## TRY IT
Keep the pictures out and restate every record exactly.

## DATA EXCERPTS
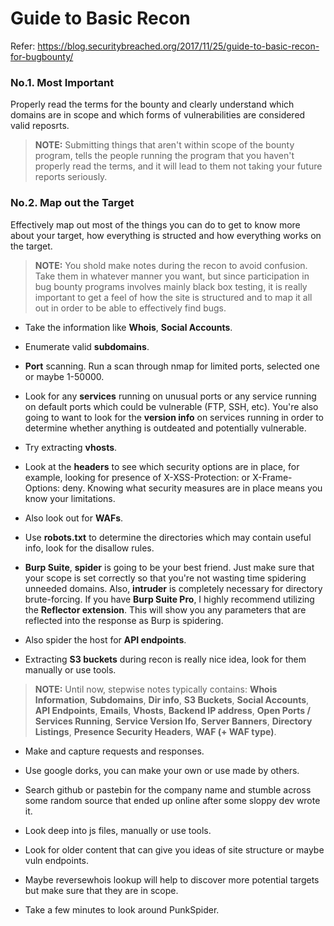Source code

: # Guide to Basic Recon

Refer: https://blog.securitybreached.org/2017/11/25/guide-to-basic-recon-for-bugbounty/

### No.1. Most Important

Properly read the terms for the bounty and clearly understand which domains are in scope and which forms of vulnerabilities are 
considered valid reposrts.

> **NOTE:** Submitting things that aren't within scope of the bounty program, tells the people running the program that you 
haven't properly read the terms, and it will lead to them not taking your future reports seriously.

### No.2. Map out the Target

Effectively map out most of the things you can do to get to know more about your target, how everything is structed and how 
everything works on the target.

> **NOTE:** You shold make notes during the recon to avoid confusion. Take them in whatever manner you want, but since 
participation in bug bounty programs involves mainly black box testing, it is really important to get a feel of how the site is 
structured and to map it all out in order to be able to effectively find bugs.

- Take the information like **Whois**, **Social Accounts**.

- Enumerate valid **subdomains**.

- **Port** scanning. Run a scan through nmap for limited ports, selected one or maybe 1-50000.

- Look for any **services** running on unusual ports or any service running on default ports which could be vulnerable (FTP, SSH,
etc). You're also going to want to look for the **version info** on services running in order to determine whether anything is 
outdeated and potentially vulnerable.

- Try extracting **vhosts**.

- Look at the **headers** to see which security options are in place, for example, looking for presence of X-XSS-Protection: or 
X-Frame-Options: deny. Knowing what security measures are in place means you know your limitations.

- Also look out for **WAFs**.

- Use **robots.txt** to determine the directories which may contain useful info, look for the disallow rules.

- **Burp Suite**, **spider** is going to be your best friend. Just make sure that your scope is set correctly so that you're not 
wasting time spidering unneeded domains. Also, **intruder** is completely necessary for directory brute-forcing. If you have
**Burp Suite Pro**, I highly recommend utilizing the **Reflector extension**. This will show you any parameters that are 
reflected into the response as Burp is spidering.

- Also spider the host for **API endpoints**.

- Extracting **S3 buckets** during recon is really nice idea, look for them manually or use tools.

> **NOTE:** Until now, stepwise notes typically contains:  **Whois Information**, **Subdomains**, **Dir info**, **S3 Buckets**,
**Social Accounts**, **API Endpoints**, **Emails**, **Vhosts**, **Backend IP address**, **Open Ports / Services Running**, 
**Service Version Ifo**, **Server Banners**, **Directory Listings**, **Presence Security Headers**, **WAF (+ WAF type)**.

- Make and capture requests and responses.

- Use google dorks, you can make your own or use made by others.

- Search github or pastebin for the company name and stumble across some random source that ended up online after some sloppy 
dev wrote it.

- Look deep into js files, manually or use tools.

- Look for older content that can give you ideas of site structure or maybe vuln endpoints.

- Maybe reversewhois lookup will help to discover more potential targets but make sure that they are in scope.

- Take a few minutes to look around PunkSpider.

## RESPONSE BOX
Source code

: # Guide to Basic Recon

Refer: https://blog.securitybreached.org/2017/11/25/guide-to-basic-recon-for-bugbounty/

### No.1. Most Important

Properly read the terms for the bounty and clearly understand which domains are in scope and which forms of vulnerabilities are 
considered valid reposrts.

> **NOTE:** Submitting things that aren't within scope of the bounty program, tells the people running the program that you 
haven't properly read the terms, and it will lead to them not taking your future reports seriously.

### No.2. Map out the Target

Effectively map out most of the things you can do to get to know more about your target, how everything is structed and how 
everything works on the target.

> **NOTE:** You shold make notes during the recon to avoid confusion. Take them in whatever manner you want, but since 
participation in bug bounty programs involves mainly black box testing, it is really important to get a feel of how the site is 
structured and to map it all out in order to be able to effectively find bugs.

- Take the information like **Whois**, **Social Accounts**.

- Enumerate valid **subdomains**.

- **Port** scanning. Run a scan through nmap for limited ports, selected one or maybe 1-50000.

- Look for any **services** running on unusual ports or any service running on default ports which could be vulnerable (FTP, SSH,
etc). You're also going to want to look for the **version info** on services running in order to determine whether anything is 
outdeated and potentially vulnerable.

- Try extracting **vhosts**.

- Look at the **headers** to see which security options are in place, for example, looking for presence of X-XSS-Protection: or 
X-Frame-Options: deny. Knowing what security measures are in place means you know your limitations.

- Also look out for **WAFs**.

- Use **robots.txt** to determine the directories which may contain useful info, look for the disallow rules.

- **Burp Suite**, **spider** is going to be your best friend. Just make sure that your scope is set correctly so that you're not 
wasting time spidering unneeded domains. Also, **intruder** is completely necessary for directory brute-forcing. If you have
**Burp Suite Pro**, I highly recommend utilizing the **Reflector extension**. This will show you any parameters that are 
reflected into the response as Burp is spidering.

- Also spider the host for **API endpoints**.

- Extracting **S3 buckets** during recon is really nice idea, look for them manually or use tools.

> **NOTE:** Until now, stepwise notes typically contains:  **Whois Information**, **Subdomains**, **Dir info**, **S3 Buckets**,
**Social Accounts**, **API Endpoints**, **Emails**, **Vhosts**, **Backend IP address**, **Open Ports / Services Running**, 
**Service Version Ifo**, **Server Banners**, **Directory Listings**, **Presence Security Headers**, **WAF (+ WAF type)**.

- Make and capture requests and responses.

- Use google dorks, you can make your own or use made by others.

- Search github or pastebin for the company name and stumble across some random source that ended up online after some sloppy 
dev wrote it.

- Look deep into js files, manually or use tools.

- Look for older content that can give you ideas of site structure or maybe vuln endpoints.

- Maybe reversewhois lookup will help to discover more potential targets but make sure that they are in scope.

- Take a few minutes to look around PunkSpider.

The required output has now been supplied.